Please transcribe the data exactly, with nothing left out.
══════
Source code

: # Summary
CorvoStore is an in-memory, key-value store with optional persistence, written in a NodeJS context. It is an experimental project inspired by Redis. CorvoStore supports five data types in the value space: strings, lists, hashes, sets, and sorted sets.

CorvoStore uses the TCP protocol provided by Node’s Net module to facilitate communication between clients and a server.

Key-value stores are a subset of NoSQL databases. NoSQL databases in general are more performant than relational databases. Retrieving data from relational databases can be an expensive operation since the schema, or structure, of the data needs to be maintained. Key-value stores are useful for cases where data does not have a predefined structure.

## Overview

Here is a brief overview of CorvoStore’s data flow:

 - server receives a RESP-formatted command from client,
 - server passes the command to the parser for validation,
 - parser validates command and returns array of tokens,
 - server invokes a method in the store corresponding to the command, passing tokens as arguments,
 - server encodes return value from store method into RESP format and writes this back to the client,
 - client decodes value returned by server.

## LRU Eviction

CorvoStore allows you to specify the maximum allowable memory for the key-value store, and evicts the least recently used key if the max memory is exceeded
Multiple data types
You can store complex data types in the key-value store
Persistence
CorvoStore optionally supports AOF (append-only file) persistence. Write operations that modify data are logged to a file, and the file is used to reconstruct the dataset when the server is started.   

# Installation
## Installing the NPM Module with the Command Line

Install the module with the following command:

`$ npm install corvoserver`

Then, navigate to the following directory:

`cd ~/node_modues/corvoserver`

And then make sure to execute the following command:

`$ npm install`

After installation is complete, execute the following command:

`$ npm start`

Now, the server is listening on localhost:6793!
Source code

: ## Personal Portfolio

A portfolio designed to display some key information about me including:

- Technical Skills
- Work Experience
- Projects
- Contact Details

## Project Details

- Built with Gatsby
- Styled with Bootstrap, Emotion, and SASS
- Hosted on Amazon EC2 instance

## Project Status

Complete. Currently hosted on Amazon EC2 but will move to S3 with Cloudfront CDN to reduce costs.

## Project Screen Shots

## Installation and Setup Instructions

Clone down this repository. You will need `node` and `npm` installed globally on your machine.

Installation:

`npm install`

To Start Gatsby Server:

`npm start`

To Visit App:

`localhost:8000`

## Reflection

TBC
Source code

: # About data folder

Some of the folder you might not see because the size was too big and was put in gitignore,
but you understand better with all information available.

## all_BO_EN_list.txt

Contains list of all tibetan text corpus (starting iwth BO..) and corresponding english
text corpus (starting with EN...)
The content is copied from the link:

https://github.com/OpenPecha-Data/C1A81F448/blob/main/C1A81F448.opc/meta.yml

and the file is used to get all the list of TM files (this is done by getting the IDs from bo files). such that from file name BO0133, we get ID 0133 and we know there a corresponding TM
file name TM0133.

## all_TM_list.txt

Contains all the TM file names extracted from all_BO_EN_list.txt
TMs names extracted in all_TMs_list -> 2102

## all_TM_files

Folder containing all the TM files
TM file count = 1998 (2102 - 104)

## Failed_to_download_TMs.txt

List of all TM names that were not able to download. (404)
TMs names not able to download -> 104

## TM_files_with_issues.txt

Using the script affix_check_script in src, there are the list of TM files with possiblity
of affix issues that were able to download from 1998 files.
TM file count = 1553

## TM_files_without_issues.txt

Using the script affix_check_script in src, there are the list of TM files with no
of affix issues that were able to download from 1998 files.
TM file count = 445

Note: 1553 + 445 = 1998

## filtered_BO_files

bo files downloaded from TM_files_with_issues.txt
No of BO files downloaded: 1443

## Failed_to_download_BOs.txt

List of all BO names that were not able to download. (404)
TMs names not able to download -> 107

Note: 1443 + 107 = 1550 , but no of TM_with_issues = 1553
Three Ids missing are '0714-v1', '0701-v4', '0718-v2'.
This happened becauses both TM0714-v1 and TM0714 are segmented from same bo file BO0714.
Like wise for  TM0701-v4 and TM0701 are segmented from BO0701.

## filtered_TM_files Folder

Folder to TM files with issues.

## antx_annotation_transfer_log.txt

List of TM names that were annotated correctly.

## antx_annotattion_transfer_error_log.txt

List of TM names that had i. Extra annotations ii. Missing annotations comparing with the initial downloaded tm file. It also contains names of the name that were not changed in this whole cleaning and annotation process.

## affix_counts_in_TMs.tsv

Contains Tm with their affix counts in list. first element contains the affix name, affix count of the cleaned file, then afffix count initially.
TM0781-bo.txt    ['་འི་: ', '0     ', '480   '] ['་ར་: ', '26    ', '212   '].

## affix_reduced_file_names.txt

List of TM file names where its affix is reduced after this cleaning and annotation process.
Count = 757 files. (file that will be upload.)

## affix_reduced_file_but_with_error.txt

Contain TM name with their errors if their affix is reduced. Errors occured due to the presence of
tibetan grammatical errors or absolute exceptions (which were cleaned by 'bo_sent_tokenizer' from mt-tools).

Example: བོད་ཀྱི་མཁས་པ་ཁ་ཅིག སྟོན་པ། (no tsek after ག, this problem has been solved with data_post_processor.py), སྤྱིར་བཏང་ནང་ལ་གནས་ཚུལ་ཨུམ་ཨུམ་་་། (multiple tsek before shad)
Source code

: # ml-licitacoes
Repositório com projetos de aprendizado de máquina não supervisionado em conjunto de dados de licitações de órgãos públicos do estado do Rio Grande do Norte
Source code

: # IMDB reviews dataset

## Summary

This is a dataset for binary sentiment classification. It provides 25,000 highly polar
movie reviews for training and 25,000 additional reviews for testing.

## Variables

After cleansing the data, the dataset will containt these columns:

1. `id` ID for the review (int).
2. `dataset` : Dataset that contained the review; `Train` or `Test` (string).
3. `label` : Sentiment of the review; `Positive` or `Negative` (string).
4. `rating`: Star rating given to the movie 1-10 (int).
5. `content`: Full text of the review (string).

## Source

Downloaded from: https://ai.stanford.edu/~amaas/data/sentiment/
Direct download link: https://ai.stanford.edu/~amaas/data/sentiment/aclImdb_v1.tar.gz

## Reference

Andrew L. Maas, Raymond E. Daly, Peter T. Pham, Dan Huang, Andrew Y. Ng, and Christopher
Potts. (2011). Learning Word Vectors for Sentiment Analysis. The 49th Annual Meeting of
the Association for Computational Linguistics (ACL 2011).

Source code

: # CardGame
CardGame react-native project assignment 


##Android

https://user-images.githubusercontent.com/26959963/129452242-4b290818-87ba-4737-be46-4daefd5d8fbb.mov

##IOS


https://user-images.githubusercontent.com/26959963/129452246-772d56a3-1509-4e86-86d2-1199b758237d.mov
══════
*Task response*
Source code

: # Summary
CorvoStore is an in-memory, key-value store with optional persistence, written in a NodeJS context. It is an experimental project inspired by Redis. CorvoStore supports five data types in the value space: strings, lists, hashes, sets, and sorted sets.

CorvoStore uses the TCP protocol provided by Node’s Net module to facilitate communication between clients and a server.

Key-value stores are a subset of NoSQL databases. NoSQL databases in general are more performant than relational databases. Retrieving data from relational databases can be an expensive operation since the schema, or structure, of the data needs to be maintained. Key-value stores are useful for cases where data does not have a predefined structure.

## Overview

Here is a brief overview of CorvoStore’s data flow:

 - server receives a RESP-formatted command from client,
 - server passes the command to the parser for validation,
 - parser validates command and returns array of tokens,
 - server invokes a method in the store corresponding to the command, passing tokens as arguments,
 - server encodes return value from store method into RESP format and writes this back to the client,
 - client decodes value returned by server.

## LRU Eviction

CorvoStore allows you to specify the maximum allowable memory for the key-value store, and evicts the least recently used key if the max memory is exceeded
Multiple data types
You can store complex data types in the key-value store
Persistence
CorvoStore optionally supports AOF (append-only file) persistence. Write operations that modify data are logged to a file, and the file is used to reconstruct the dataset when the server is started.   

# Installation
## Installing the NPM Module with the Command Line

Install the module with the following command:

`$ npm install corvoserver`

Then, navigate to the following directory:

`cd ~/node_modues/corvoserver`

And then make sure to execute the following command:

`$ npm install`

After installation is complete, execute the following command:

`$ npm start`

Now, the server is listening on localhost:6793!
Source code

: ## Personal Portfolio

A portfolio designed to display some key information about me including:

- Technical Skills
- Work Experience
- Projects
- Contact Details

## Project Details

- Built with Gatsby
- Styled with Bootstrap, Emotion, and SASS
- Hosted on Amazon EC2 instance

## Project Status

Complete. Currently hosted on Amazon EC2 but will move to S3 with Cloudfront CDN to reduce costs.

## Project Screen Shots

## Installation and Setup Instructions

Clone down this repository. You will need `node` and `npm` installed globally on your machine.

Installation:

`npm install`

To Start Gatsby Server:

`npm start`

To Visit App:

`localhost:8000`

## Reflection

TBC
Source code

: # About data folder

Some of the folder you might not see because the size was too big and was put in gitignore,
but you understand better with all information available.

## all_BO_EN_list.txt

Contains list of all tibetan text corpus (starting iwth BO..) and corresponding english
text corpus (starting with EN...)
The content is copied from the link:

https://github.com/OpenPecha-Data/C1A81F448/blob/main/C1A81F448.opc/meta.yml

and the file is used to get all the list of TM files (this is done by getting the IDs from bo files). such that from file name BO0133, we get ID 0133 and we know there a corresponding TM
file name TM0133.

## all_TM_list.txt

Contains all the TM file names extracted from all_BO_EN_list.txt
TMs names extracted in all_TMs_list -> 2102

## all_TM_files

Folder containing all the TM files
TM file count = 1998 (2102 - 104)

## Failed_to_download_TMs.txt

List of all TM names that were not able to download. (404)
TMs names not able to download -> 104

## TM_files_with_issues.txt

Using the script affix_check_script in src, there are the list of TM files with possiblity
of affix issues that were able to download from 1998 files.
TM file count = 1553

## TM_files_without_issues.txt

Using the script affix_check_script in src, there are the list of TM files with no
of affix issues that were able to download from 1998 files.
TM file count = 445

Note: 1553 + 445 = 1998

## filtered_BO_files

bo files downloaded from TM_files_with_issues.txt
No of BO files downloaded: 1443

## Failed_to_download_BOs.txt

List of all BO names that were not able to download. (404)
TMs names not able to download -> 107

Note: 1443 + 107 = 1550 , but no of TM_with_issues = 1553
Three Ids missing are '0714-v1', '0701-v4', '0718-v2'.
This happened becauses both TM0714-v1 and TM0714 are segmented from same bo file BO0714.
Like wise for  TM0701-v4 and TM0701 are segmented from BO0701.

## filtered_TM_files Folder

Folder to TM files with issues.

## antx_annotation_transfer_log.txt

List of TM names that were annotated correctly.

## antx_annotattion_transfer_error_log.txt

List of TM names that had i. Extra annotations ii. Missing annotations comparing with the initial downloaded tm file. It also contains names of the name that were not changed in this whole cleaning and annotation process.

## affix_counts_in_TMs.tsv

Contains Tm with their affix counts in list. first element contains the affix name, affix count of the cleaned file, then afffix count initially.
TM0781-bo.txt    ['་འི་: ', '0     ', '480   '] ['་ར་: ', '26    ', '212   '].

## affix_reduced_file_names.txt

List of TM file names where its affix is reduced after this cleaning and annotation process.
Count = 757 files. (file that will be upload.)

## affix_reduced_file_but_with_error.txt

Contain TM name with their errors if their affix is reduced. Errors occured due to the presence of
tibetan grammatical errors or absolute exceptions (which were cleaned by 'bo_sent_tokenizer' from mt-tools).

Example: བོད་ཀྱི་མཁས་པ་ཁ་ཅིག སྟོན་པ། (no tsek after ག, this problem has been solved with data_post_processor.py), སྤྱིར་བཏང་ནང་ལ་གནས་ཚུལ་ཨུམ་ཨུམ་་་། (multiple tsek before shad)
Source code

: # ml-licitacoes
Repositório com projetos de aprendizado de máquina não supervisionado em conjunto de dados de licitações de órgãos públicos do estado do Rio Grande do Norte
Source code

: # IMDB reviews dataset

## Summary

This is a dataset for binary sentiment classification. It provides 25,000 highly polar
movie reviews for training and 25,000 additional reviews for testing.

## Variables

After cleansing the data, the dataset will containt these columns:

1. `id` ID for the review (int).
2. `dataset` : Dataset that contained the review; `Train` or `Test` (string).
3. `label` : Sentiment of the review; `Positive` or `Negative` (string).
4. `rating`: Star rating given to the movie 1-10 (int).
5. `content`: Full text of the review (string).

## Source

Downloaded from: https://ai.stanford.edu/~amaas/data/sentiment/
Direct download link: https://ai.stanford.edu/~amaas/data/sentiment/aclImdb_v1.tar.gz

## Reference

Andrew L. Maas, Raymond E. Daly, Peter T. Pham, Dan Huang, Andrew Y. Ng, and Christopher
Potts. (2011). Learning Word Vectors for Sentiment Analysis. The 49th Annual Meeting of
the Association for Computational Linguistics (ACL 2011).

Source code

: # CardGame
CardGame react-native project assignment 


##Android

https://user-images.githubusercontent.com/26959963/129452242-4b290818-87ba-4737-be46-4daefd5d8fbb.mov

##IOS


https://user-images.githubusercontent.com/26959963/129452246-772d56a3-1509-4e86-86d2-1199b758237d.mov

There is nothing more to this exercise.